* _EXERCISE INPUT_
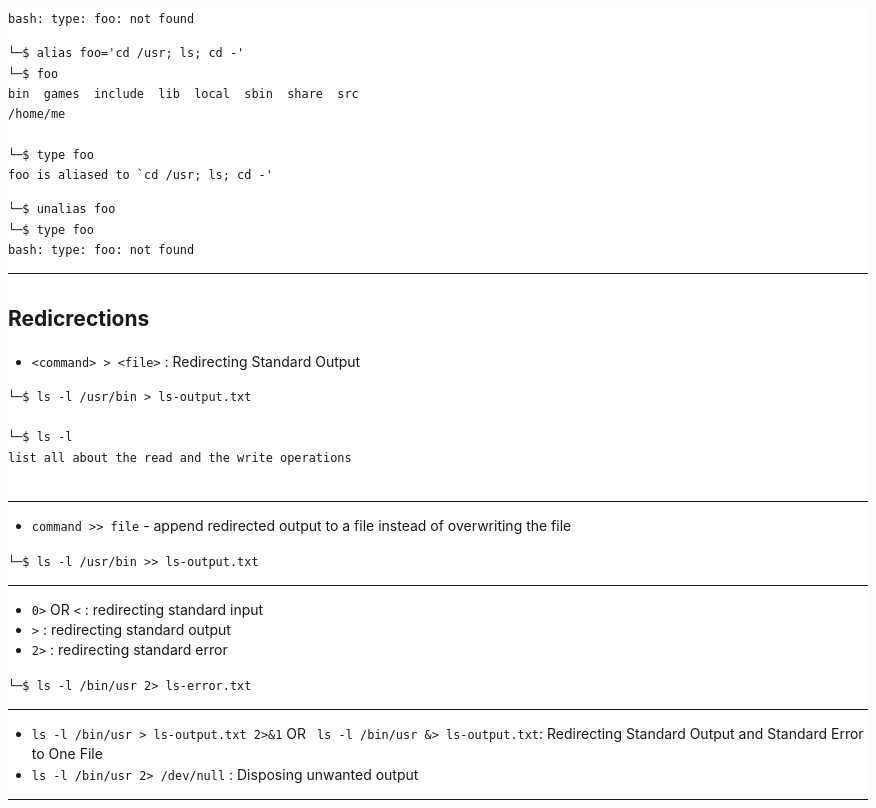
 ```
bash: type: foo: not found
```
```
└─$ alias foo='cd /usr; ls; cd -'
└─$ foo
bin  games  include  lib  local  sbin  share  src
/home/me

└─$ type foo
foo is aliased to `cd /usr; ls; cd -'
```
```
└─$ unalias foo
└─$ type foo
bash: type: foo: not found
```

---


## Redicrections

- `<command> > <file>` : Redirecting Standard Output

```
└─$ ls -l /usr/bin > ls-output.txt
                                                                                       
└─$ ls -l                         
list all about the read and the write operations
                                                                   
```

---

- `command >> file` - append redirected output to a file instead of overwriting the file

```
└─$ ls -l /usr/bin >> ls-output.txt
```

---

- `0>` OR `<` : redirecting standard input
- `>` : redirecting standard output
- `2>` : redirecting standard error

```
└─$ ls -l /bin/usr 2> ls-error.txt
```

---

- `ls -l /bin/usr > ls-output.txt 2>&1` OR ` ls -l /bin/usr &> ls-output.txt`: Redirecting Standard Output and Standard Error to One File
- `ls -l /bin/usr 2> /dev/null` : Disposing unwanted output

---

---

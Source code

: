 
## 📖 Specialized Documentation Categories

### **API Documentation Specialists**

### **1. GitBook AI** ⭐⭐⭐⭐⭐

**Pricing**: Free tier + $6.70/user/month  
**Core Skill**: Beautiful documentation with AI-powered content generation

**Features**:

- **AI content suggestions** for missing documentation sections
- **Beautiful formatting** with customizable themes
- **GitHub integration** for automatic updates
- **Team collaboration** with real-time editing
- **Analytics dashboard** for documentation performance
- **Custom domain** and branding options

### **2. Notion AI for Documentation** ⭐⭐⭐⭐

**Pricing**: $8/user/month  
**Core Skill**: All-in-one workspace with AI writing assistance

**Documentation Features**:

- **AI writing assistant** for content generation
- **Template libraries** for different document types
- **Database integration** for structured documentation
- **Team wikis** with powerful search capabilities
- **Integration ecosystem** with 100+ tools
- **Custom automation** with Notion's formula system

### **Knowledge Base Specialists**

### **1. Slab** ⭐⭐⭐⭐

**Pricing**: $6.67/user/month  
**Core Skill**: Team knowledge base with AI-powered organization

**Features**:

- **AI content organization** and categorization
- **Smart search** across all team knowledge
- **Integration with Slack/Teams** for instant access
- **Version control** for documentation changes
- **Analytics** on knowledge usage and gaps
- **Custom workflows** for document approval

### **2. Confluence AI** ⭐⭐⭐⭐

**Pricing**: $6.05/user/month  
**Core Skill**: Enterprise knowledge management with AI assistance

* _WHAT TO WORK ON_
Copy every line from the records that holds the string "Pricing".

* _RESULT FOR THIS TASK_
**Pricing**: Free tier + $6.70/user/month  
**Pricing**: $8/user/month  
**Pricing**: $6.67/user/month  
**Pricing**: $6.05/user/month  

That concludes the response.